Kids have usually seemed to fare better with COVID than adults. But we know this isn't always the case. There are those kids who get COVID and then are affected by MIS-C, the multi-inflammatory system complication that will land a child in the intensive care unit. That is seriously scary. And that's why so many of us pediatricians worry about kids around COVID.
Another big concern has been that younger children would bring the virus home to vulnerable adult family members, and those would be the ones who would become significantly ill. So now that many places are not requiring masks anymore and places are opening up, it puts many parents in a situation where they're not sure what to do with younger kids. These kids have missed a whole year or more of socialization with friends and are really wanting to get back to playing.
The current recommendations are that if a person is not vaccinated, they should continue to wear a mask. That said, if your child is playing outside with friends that you trust and who have also been following precautions, it may be okay to let the kids play outside without masks on. There is evidence that kids who play outdoors have a low risk of being infected. There are also a lot of summer camps now, where masks are still being required. But they offer a lot of fun activities for kids who are too young to be vaccinated.
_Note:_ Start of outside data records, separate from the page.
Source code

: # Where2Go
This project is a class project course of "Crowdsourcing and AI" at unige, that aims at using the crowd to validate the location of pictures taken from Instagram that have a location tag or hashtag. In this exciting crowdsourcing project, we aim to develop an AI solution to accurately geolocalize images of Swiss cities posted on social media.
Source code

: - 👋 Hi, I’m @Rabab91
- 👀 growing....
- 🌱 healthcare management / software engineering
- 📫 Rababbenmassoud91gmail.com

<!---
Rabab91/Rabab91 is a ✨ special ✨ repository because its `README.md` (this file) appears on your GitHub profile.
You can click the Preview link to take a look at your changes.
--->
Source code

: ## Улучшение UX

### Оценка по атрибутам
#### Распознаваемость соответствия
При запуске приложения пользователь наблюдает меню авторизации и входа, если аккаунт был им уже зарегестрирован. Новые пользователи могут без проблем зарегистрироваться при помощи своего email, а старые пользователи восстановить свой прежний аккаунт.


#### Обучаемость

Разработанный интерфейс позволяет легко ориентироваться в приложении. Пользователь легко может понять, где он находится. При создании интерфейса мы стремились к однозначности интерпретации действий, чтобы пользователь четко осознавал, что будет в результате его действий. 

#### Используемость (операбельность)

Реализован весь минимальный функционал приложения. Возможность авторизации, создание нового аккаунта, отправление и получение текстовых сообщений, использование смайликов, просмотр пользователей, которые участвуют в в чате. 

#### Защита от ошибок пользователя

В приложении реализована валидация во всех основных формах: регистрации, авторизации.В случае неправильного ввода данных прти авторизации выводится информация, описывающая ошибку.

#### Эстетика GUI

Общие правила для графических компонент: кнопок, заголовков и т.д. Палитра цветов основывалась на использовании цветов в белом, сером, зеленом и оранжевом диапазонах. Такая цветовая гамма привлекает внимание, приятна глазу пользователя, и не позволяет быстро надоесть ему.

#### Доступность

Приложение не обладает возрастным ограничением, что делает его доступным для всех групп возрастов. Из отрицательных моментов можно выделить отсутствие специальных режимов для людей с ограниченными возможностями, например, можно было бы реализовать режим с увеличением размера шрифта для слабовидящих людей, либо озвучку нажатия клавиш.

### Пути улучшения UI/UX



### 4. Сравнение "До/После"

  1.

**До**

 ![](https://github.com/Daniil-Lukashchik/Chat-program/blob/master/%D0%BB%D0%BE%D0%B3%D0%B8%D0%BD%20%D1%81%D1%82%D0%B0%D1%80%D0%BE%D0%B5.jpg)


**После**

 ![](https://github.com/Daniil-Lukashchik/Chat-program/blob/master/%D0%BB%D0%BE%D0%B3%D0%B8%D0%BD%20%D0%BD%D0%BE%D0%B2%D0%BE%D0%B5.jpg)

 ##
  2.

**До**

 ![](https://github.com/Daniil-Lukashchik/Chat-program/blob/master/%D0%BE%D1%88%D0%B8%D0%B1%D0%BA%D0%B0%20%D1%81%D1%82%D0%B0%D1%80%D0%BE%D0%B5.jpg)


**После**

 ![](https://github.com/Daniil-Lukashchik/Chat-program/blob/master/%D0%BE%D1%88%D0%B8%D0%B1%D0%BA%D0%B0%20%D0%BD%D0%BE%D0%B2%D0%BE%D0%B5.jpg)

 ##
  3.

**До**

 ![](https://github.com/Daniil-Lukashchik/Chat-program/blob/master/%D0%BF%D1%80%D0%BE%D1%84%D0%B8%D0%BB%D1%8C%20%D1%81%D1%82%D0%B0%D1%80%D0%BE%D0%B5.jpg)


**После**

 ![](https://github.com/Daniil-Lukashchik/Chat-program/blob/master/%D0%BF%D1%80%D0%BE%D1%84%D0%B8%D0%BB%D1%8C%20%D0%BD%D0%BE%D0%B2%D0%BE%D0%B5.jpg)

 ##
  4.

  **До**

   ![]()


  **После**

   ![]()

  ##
Adolescents ages 12 and up can be vaccinated now. My kids are both fully vaccinated now, and it was their choice, especially knowing that next year there will be no masks in junior high or high school in our area. They asked a lot of good questions about the vaccine and understood the science behind the vaccine. They both said it was such a relief to know that they are now protected. Vaccine trials are now underway for kids older than six months old at the time I'm recording this. The current projections are that kids ages 5 to 11 may be able to be vaccinated as early as September. And kids ages six months to four years may be able to be vaccinated by next spring.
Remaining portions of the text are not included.